In October, Saudi Arabia set in motion a plan for the gradual resumption of Umrah or minor pilgrimage after a suspension of about seven months. Likewise, strict sanitary rules have been set for the performance of Umrah.

The first phase of the plan, which began on October 4, allowed 6,000 Umrah pilgrims from within the kingdom per day to enter the Great Mosque of Mecca.

The second came into effect on October 18, allowing around 40,000 worshipers and 10,000 pilgrims per day to enter the Grand Mosque. Up to 20,000 Umrah pilgrims and 60,000 worshipers per day are allowed to pray at the mosque, according to the current third phase which began on November 1.

Mosque closures

In March, many Muslim countries closed mosques to limit the spread of the virus, a move that prompted worshipers to pray at home. Mosque closures have encompassed the holy month of Ramadan, known for its intense worship and common prayers. Saudi Arabia, the cradle of Islam, has suspended group prayers across the country, including the Grand Mosque in Mecca and the Prophet’s Mosque in Medina.

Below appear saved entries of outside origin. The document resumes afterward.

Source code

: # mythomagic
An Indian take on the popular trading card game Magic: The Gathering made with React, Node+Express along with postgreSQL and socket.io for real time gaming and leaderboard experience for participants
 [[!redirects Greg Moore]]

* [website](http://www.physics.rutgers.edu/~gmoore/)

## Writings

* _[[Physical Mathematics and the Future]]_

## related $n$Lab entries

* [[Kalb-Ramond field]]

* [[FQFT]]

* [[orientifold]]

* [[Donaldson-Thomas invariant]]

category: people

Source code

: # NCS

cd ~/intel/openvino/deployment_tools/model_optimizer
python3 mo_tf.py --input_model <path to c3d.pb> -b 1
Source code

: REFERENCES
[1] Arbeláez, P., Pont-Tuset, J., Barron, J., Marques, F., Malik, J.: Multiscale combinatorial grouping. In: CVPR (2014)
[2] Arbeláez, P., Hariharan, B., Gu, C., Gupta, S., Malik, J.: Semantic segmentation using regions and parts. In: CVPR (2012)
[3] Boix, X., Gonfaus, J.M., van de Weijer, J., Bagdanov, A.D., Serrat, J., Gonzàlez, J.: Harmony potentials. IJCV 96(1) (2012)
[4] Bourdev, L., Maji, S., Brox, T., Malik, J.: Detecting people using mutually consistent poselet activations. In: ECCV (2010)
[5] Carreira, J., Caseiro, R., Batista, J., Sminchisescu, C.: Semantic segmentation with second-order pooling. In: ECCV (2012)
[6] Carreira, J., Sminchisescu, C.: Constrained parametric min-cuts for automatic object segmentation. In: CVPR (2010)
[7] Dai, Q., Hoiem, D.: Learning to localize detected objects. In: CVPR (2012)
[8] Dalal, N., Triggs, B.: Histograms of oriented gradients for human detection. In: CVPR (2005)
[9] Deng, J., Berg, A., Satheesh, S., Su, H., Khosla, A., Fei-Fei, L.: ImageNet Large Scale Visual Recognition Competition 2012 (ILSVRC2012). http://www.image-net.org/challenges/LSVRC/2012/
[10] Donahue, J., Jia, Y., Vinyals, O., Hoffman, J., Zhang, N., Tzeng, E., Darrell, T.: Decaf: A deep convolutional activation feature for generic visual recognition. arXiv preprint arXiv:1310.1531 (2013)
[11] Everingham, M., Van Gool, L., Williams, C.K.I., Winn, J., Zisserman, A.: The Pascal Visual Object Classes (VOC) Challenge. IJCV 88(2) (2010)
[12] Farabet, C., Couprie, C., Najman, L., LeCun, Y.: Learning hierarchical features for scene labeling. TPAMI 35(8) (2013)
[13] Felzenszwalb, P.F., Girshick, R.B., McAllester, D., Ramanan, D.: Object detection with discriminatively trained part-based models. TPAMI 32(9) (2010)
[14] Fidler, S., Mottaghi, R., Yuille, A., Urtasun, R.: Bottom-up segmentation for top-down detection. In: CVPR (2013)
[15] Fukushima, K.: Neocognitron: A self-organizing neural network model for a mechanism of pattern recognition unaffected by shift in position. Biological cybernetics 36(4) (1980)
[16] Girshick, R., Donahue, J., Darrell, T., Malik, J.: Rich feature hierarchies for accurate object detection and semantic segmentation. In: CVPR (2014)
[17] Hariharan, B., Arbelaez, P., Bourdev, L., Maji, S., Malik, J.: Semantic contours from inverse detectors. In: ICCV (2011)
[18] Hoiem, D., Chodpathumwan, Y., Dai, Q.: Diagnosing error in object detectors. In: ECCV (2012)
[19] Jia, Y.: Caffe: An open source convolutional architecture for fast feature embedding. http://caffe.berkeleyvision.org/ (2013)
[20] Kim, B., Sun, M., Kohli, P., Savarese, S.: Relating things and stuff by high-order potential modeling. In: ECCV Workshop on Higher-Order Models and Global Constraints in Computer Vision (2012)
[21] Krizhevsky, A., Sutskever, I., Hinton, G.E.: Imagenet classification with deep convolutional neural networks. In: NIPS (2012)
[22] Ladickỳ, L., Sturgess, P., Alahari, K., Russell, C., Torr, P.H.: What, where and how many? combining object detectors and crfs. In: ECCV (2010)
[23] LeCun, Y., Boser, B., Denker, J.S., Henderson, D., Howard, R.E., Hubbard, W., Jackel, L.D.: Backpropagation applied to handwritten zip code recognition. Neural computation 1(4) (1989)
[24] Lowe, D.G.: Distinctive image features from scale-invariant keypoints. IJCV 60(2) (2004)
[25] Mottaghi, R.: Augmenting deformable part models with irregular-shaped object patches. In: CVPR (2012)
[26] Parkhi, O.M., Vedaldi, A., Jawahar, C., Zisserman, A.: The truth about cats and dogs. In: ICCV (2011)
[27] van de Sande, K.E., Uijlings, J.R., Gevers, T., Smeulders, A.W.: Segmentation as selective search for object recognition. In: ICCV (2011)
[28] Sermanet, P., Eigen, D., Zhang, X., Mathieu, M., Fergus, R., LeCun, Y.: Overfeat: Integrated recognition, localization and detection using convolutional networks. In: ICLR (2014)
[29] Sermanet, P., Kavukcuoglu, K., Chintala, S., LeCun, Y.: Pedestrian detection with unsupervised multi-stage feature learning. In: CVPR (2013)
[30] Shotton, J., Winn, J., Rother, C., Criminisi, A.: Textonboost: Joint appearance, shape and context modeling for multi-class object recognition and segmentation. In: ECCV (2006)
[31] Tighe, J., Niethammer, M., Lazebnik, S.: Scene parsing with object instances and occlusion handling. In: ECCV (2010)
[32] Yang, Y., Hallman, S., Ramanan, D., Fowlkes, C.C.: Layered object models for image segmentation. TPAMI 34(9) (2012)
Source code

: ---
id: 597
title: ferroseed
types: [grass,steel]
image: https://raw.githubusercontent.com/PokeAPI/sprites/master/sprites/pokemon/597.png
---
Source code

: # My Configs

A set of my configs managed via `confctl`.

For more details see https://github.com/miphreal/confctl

Islamic authorities in different countries have urged Muslims to observe home worship, claiming that the closing of mosques is in accordance with Sharia law. “This decision underscores the supreme objectives of Islamic Sharia law, which underlines the importance of protecting human life from all evils,” Dar Al Iftaa, Egypt’s highest Islamic authority, said in a statement.

Almost three months later, mosques began to reopen as viral infections showed a downward trend in most Arab countries. However, worshipers aspiring to group prayers in mosques were required to adhere to health precautions, including wearing face masks, maintaining a two-meter distance, using personal prayer rugs, and performing. ritual ablutions at home. In Saudi Arabia, worshipers have their temperature checked before being allowed to enter mosques.

Celebrate the reopening of the mosque

Despite the restrictions, worshipers rejoiced to attend prayers at the mosque.

“The return of prayers in mosques is a day of Eid[feast]”Shaikh Adel Al Kalbani, an imam of the mosque in Riyadh, told Saudi Al Ekhbariya television in June.

Shaikh Adel has been an imam for 38 years.

“In the past, a mosque could be temporarily closed due to renovation or restoration work. At the time, we could go to another mosque. But not being able to go to all the mosques, including the Two Holy Mosques, it was really a difficult experience that I had never seen in my life, ”he added.